Poésies (Éphraïm Mikhaël)/L’Évocateur




L’ÉVOCATEUR



Comme l’armée du conquérant sortait, de la forêt, les archers barbares chevauchant à l’avant-garde crièrent qu’ils voyaient au loin une immense et bizarre ville. Là-bas, dans les brumes rousses de l’Occident, montaient de hautes tours de marbre, et le sang du soir tombait comme en des patènes sacrées sur des terrasses pavées d’or.

Mais, lorsque l’armée se fut approchée, on reconnut que la ville était — depuis des siècles sans doute — silencieuse et déserte. Alors les soldats, abaissant leurs piques, entrèrent paisiblement, et ils marchèrent longtemps près des murailles herbeuses et des portes closes, le long des rues solennelles. À la fin, sur une place, devant un temple colossal, un vieillard s’avança : « Étrangers, dit-il, vous êtes venus dans un lieu austère. Si vous êtes impurs et avides, allez-vous-en vers les fastueuses cités de l’Asie. Vous ne trouverez ici ni des trésors à piller, ni des vierges à violer. Allez-vous-en ; car c’est ici la ville des dieux. Pourtant s’il vous reste encore, ô guerriers des pays heureux, quelque souci du ciel lointain, venez vers les lampes que nul vent terrestre n’éteindra, dans le sanctuaire où, comme un auguste lion captif, la Divinité consent aux regards des hommes. »
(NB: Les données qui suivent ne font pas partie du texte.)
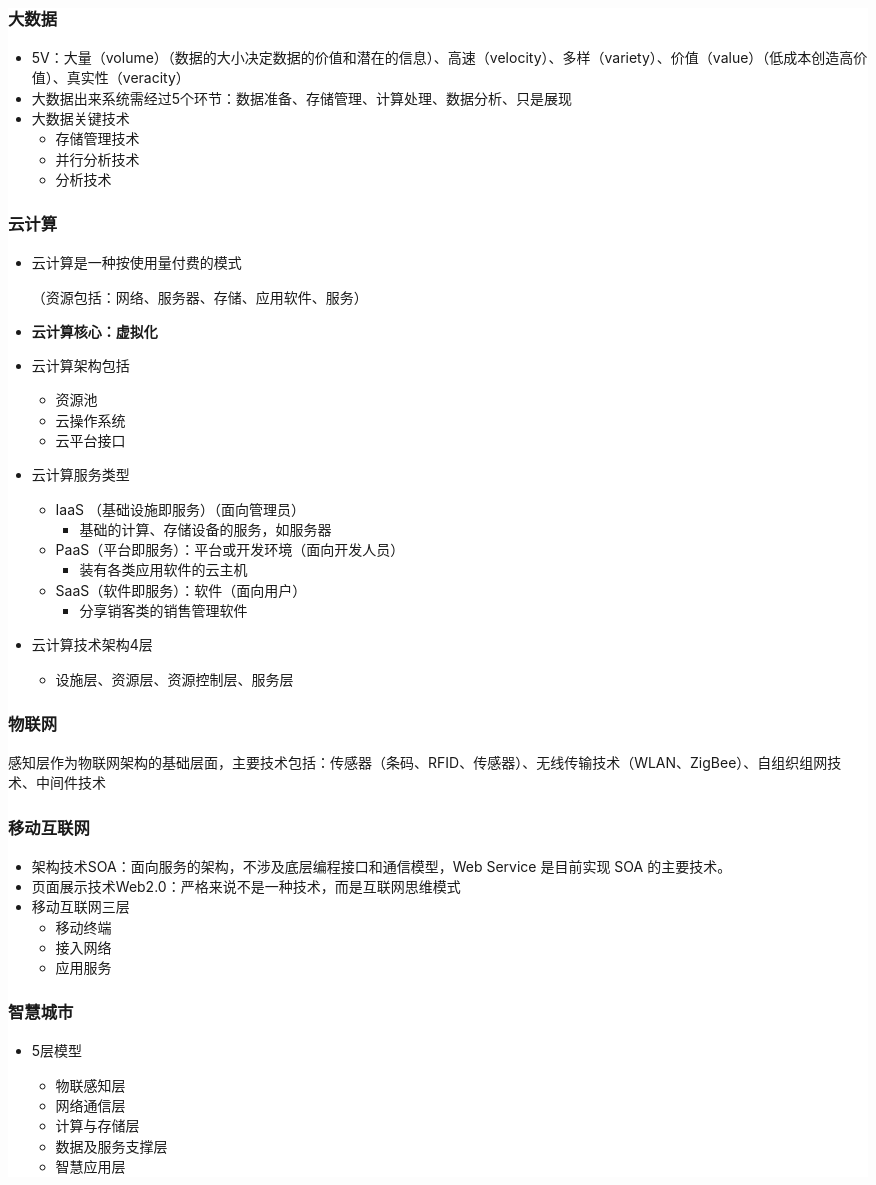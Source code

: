 ### 大数据 

- 5V：大量（volume）（数据的大小决定数据的价值和潜在的信息）、高速（velocity）、多样（variety）、价值（value）（低成本创造高价值）、真实性（veracity）
- 大数据出来系统需经过5个环节：数据准备、存储管理、计算处理、数据分析、只是展现
- 大数据关键技术
  - 存储管理技术
  - 并行分析技术
  - 分析技术

### 云计算 

- 云计算是一种按使用量付费的模式

  （资源包括：网络、服务器、存储、应用软件、服务）

- **云计算核心：虚拟化**

- 云计算架构包括

  - 资源池
  - 云操作系统
  - 云平台接口


- 云计算服务类型

  - IaaS （基础设施即服务）（面向管理员）
    - 基础的计算、存储设备的服务，如服务器
  - PaaS（平台即服务）：平台或开发环境（面向开发人员）
    - 装有各类应用软件的云主机
  - SaaS（软件即服务）：软件（面向用户）
    - 分享销客类的销售管理软件

- 云计算技术架构4层

  - 设施层、资源层、资源控制层、服务层

### 物联网 

感知层作为物联网架构的基础层面，主要技术包括：传感器（条码、RFID、传感器）、无线传输技术（WLAN、ZigBee）、自组织组网技术、中间件技术

### 移动互联网 

- 架构技术SOA：面向服务的架构，不涉及底层编程接口和通信模型，Web Service 是目前实现 SOA 的主要技术。
- 页面展示技术Web2.0：严格来说不是一种技术，而是互联网思维模式
- 移动互联网三层
  - 移动终端
  - 接入网络
  - 应用服务

### 智慧城市

- 5层模型

  - 物联感知层
  - 网络通信层
  - 计算与存储层
  - 数据及服务支撑层
  - 智慧应用层
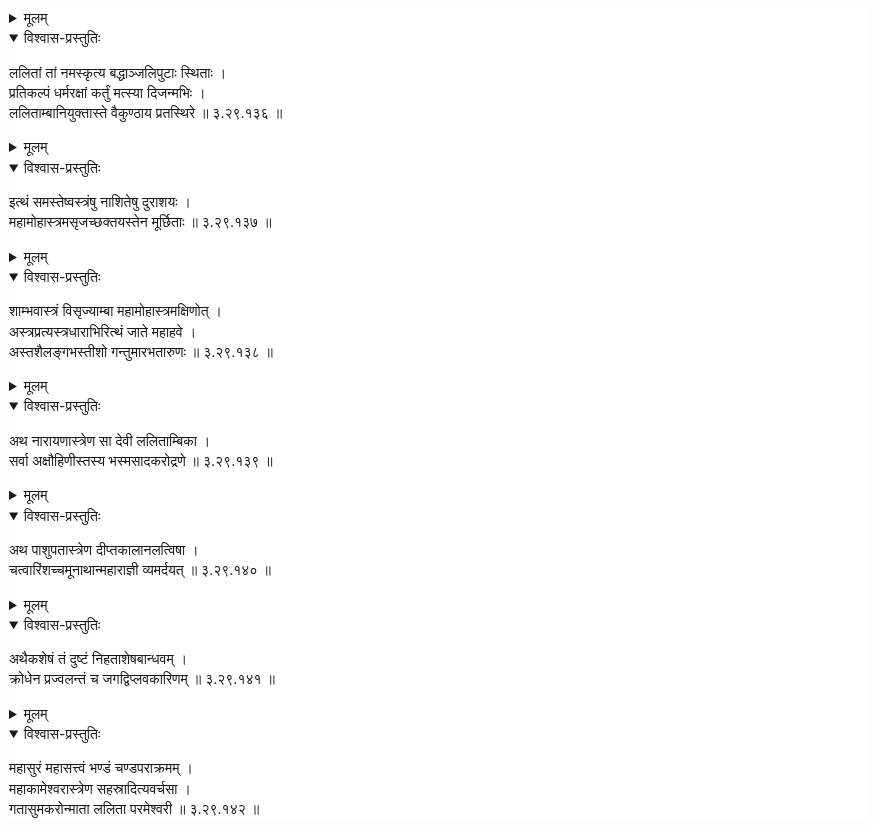 <details><summary>मूलम्</summary></details>
  

<details open><summary>विश्वास-प्रस्तुतिः</summary>

ललितां तां नमस्कृत्य बद्धाञ्जलिपुटाः स्थिताः ।  
प्रतिकल्पं धर्मरक्षां कर्तुं मत्स्या दिजन्मभिः ।  
ललिताम्बानियुक्तास्ते वैकुण्ठाय प्रतस्थिरे ॥ ३.२९.१३६ ॥
</details>

<details><summary>मूलम्</summary></details>
  

<details open><summary>विश्वास-प्रस्तुतिः</summary>

इत्थं समस्तेष्वस्त्रंषु नाशितेषु दुराशयः ।  
महामोहास्त्रमसृजच्छक्तयस्तेन मूर्छिताः ॥ ३.२९.१३७ ॥
</details>

<details><summary>मूलम्</summary></details>
  

<details open><summary>विश्वास-प्रस्तुतिः</summary>

शाम्भवास्त्रं विसृज्याम्बा महामोहास्त्रमक्षिणोत् ।  
अस्त्रप्रत्यस्त्रधाराभिरित्थं जाते महाहवे ।  
अस्तशैलङ्गभस्तीशो गन्तुमारभतारुणः ॥ ३.२९.१३८ ॥
</details>

<details><summary>मूलम्</summary></details>
  

<details open><summary>विश्वास-प्रस्तुतिः</summary>

अथ नारायणास्त्रेण सा देवी ललिताम्बिका ।  
सर्वा अक्षौहिणीस्तस्य भस्मसादकरोद्रणे ॥ ३.२९.१३९ ॥
</details>

<details><summary>मूलम्</summary></details>
  

<details open><summary>विश्वास-प्रस्तुतिः</summary>

अथ पाशुपतास्त्रेण दीप्तकालानलत्विषा ।  
चत्वारिंशच्चमूनाथान्महाराज्ञी व्यमर्दयत् ॥ ३.२९.१४० ॥
</details>

<details><summary>मूलम्</summary></details>
  

<details open><summary>विश्वास-प्रस्तुतिः</summary>

अथैकशेषं तं दुष्टं निहताशेषबान्धवम् ।  
क्रोधेन प्रज्वलन्तं च जगद्विप्लवकारिणम् ॥ ३.२९.१४१ ॥
</details>

<details><summary>मूलम्</summary></details>
  

<details open><summary>विश्वास-प्रस्तुतिः</summary>

महासुरं महासत्त्वं भण्डं चण्डपराक्रमम् ।  
महाकामेश्वरास्त्रेण सहस्रादित्यवर्चसा ।  
गतासुमकरोन्माता ललिता परमेश्वरी ॥ ३.२९.१४२ ॥
</details>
Les soldats lassés et surpris murmurèrent. Cependant, à cause des longues marches accomplies, ils se décidèrent à passer la nuit auprès des feux allumés dans la cité surnaturelle. Mais ils ne purent dormir parce que la pensée du dieu prochain les troublait.

C’est pourquoi, peu à peu, le temple s’emplit de foule insolente attendant la vision divine. Et il y avait là des gens de toute sorte : des soldats impérieux, de timides valets d’armée, des scribes ironiques, un sage des bords du Gange, émacié par des jeûnes effroyables, dévêtu par d’éternelles aumônes et que le conquérant traînait à sa suite, par vanité.

Lorsque le jour parut, tous ces hommes sortirent du temple, frissonnant d’avoir médité ; et sur la place ils se questionnèrent entre eux, anxieusement. Les uns avaient vu d’étranges figures grimaçantes et cruelles, mivoilées de brouillards sanglants ; d’autres an- noncèrent des dieux grotesques aux ventres énormes, aux stupides faces joyeuses. Quelques-uns aussi parlèrent d’un dieu souriant qui de sa main désignait le monde et agitait ensuite les bras comme pour s’excuser.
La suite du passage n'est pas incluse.